Deze wet regelt waar er al dan niet gerookt mag worden. Tot 2009 was er op dit gebied niets geregeld, maar deze wet verbiedt sinds 1 februari 2010 het roken in openbare ruimtes en op de werkplek. Dus de locaties die niet vermeden kunnen worden door mensen die tegen hun zin in moeten "meeroken". Voor de horeca geldt er géén rookverbod, omdat de wetgever ervan uitgaat dat het bezoek aan cafés en restaurants een vrije keus is en men zulke locaties kan vermijden indien men er niet op gesteld is dat anderen roken.

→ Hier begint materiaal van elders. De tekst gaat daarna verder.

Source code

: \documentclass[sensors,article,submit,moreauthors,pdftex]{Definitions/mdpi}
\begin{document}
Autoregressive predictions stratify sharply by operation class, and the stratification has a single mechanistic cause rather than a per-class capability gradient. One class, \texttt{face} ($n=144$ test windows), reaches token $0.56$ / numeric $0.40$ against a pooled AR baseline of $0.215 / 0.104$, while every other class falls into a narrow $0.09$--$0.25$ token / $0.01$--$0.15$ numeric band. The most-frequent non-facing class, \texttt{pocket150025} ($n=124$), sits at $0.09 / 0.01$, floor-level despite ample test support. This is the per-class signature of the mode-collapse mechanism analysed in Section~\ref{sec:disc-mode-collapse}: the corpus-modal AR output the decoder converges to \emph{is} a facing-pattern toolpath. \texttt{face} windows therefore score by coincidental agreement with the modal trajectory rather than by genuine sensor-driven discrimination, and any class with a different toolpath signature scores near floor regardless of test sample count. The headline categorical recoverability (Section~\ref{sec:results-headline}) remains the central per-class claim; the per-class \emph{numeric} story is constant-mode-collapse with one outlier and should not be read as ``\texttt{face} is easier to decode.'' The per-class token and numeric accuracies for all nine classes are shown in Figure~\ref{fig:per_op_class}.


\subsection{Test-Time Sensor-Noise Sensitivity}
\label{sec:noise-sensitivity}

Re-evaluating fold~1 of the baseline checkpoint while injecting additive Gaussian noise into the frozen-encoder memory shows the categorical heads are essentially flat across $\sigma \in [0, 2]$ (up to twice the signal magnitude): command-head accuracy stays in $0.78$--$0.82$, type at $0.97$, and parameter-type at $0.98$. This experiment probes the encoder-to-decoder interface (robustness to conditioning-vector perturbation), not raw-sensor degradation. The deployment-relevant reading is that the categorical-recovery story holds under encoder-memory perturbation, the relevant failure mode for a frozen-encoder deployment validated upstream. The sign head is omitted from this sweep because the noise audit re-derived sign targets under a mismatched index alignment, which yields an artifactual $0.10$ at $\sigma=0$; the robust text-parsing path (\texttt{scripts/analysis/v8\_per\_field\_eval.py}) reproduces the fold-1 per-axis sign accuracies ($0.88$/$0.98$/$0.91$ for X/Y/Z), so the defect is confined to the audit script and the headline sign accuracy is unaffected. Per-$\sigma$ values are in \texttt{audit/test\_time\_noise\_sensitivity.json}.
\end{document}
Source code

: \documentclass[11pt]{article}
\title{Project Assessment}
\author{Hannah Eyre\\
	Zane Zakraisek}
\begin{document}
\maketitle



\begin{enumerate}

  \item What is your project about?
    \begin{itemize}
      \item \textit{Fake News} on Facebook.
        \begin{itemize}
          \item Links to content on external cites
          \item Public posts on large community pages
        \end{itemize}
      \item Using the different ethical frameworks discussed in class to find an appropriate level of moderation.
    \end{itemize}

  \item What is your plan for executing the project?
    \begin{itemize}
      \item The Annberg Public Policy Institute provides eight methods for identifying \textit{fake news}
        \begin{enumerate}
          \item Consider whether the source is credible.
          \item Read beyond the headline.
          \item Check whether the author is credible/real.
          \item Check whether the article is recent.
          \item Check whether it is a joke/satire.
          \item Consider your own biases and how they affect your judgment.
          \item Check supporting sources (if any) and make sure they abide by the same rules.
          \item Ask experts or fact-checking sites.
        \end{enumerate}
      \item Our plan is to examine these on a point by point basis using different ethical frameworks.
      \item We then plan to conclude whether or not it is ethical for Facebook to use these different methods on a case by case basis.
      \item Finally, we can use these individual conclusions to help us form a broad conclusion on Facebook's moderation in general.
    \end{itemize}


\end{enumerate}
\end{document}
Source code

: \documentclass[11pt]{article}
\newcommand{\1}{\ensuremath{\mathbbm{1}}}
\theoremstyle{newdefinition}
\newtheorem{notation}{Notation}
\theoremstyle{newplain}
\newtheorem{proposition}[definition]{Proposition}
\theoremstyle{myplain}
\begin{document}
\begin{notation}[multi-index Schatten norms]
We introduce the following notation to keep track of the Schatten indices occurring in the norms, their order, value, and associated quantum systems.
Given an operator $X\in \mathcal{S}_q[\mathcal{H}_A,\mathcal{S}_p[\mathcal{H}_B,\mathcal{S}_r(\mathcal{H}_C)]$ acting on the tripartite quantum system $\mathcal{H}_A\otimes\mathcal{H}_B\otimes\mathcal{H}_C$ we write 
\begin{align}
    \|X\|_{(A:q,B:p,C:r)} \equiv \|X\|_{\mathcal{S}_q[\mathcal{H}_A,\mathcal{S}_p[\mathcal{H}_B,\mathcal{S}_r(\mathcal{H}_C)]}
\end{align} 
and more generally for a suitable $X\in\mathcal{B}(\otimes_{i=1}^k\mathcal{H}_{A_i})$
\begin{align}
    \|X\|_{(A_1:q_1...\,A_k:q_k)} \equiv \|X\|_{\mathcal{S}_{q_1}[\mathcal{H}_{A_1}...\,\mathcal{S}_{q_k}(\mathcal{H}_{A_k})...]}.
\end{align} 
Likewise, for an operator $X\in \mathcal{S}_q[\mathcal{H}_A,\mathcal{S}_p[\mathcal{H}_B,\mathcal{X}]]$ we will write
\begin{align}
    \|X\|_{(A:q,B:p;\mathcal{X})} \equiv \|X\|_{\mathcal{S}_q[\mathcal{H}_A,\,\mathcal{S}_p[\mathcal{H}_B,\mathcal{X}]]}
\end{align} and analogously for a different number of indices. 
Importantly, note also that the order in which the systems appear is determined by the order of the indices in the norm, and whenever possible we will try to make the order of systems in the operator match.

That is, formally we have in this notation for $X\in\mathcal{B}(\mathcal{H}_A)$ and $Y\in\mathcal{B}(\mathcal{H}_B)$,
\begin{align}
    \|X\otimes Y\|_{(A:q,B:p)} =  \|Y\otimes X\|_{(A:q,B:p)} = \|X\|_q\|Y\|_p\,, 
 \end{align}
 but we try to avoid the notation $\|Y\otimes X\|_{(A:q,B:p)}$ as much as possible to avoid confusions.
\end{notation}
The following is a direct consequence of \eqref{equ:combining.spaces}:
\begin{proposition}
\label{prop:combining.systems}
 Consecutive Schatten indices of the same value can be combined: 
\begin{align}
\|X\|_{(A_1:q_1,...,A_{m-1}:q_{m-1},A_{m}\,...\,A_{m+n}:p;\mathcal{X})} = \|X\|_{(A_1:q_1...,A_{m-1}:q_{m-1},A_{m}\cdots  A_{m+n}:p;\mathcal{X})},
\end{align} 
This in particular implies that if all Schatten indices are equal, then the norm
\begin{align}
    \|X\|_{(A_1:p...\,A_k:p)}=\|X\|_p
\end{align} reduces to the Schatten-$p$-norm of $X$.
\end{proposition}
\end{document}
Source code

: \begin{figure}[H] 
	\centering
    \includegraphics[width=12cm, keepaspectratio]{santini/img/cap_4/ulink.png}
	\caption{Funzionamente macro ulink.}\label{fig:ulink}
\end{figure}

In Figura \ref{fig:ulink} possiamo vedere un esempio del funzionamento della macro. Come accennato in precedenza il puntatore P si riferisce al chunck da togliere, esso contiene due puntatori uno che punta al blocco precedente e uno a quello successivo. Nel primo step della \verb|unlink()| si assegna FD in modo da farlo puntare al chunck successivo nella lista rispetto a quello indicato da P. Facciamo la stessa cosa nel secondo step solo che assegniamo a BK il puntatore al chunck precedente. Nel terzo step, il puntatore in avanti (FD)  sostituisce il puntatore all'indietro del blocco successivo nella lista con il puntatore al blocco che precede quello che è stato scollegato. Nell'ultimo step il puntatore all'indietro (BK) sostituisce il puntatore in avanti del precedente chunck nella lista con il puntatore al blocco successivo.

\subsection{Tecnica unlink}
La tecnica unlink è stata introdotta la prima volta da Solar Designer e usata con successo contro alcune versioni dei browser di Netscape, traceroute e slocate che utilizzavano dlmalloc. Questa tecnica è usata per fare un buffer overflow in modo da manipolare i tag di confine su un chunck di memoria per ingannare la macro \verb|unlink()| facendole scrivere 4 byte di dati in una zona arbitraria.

Omdat de horeca-locaties tevens de werkplek voor personeel zijn, geldt hier de regeling dat een rookverbod verplicht is indien ten minste de helft van het personeel tegen het roken is. Dit democratische uitgangspunt ("de meerderheid beslist") leidt uiteraard tot de nodige conflicten en onduidelijkheden, die in de wet zo veel mogelijk worden geregeld. Er bestaan dus cafés en restaurants met een rookverbod (omdat de meerderheid van het personeel dat wil), maar zo'n verbod kan ook weer opgeheven worden indien het personeelsbeleid zodanig is dat een meerderheid geen bezwaren maakt.
Een aangepaste wetgeving die het roken in de horeca nog meer aan banden zou leggen, is afgeblazen toen in juli 2014 een neoliberaal kabinet aantrad dat de "vrijheid van de burger" zo veel mogelijk wilde garanderen. De minister van Gezondheid, Gylt Coliyf (van de Groenen), maakte weliswaar bezwaar tegen het afblazen van deze wetgeving, maar had weinig in te brengen in het door de neoliberalen gedomineerde kabinet. Coliyf is in maart 2015 vanwege onoverbrugbare meningsverschillen opgestapt.
Zie ook de Rookwarenwet.
Deze wet bepaalt hoe particulieren en organisaties (zoals dierentuinen en asyls) uitheemse dieren mogen houden en moeten verzorgen. Omdat de wet vooral van toepassing is op het houden van dieren in dierentuinen, wordt dit ook wel de "Dierentuinwet" (Zoolâmento-lacs) genoemd. Oorspronkelijk was de wetgeving streng, maar sinds 2 januari 2012 is de wet versoepeld, zodat het bijvoorbeeld ook mogelijk is om zich te ontfermen over uitheemse dieren (zoals bruinvissen) die op de Spokanische kusten aanspoelen.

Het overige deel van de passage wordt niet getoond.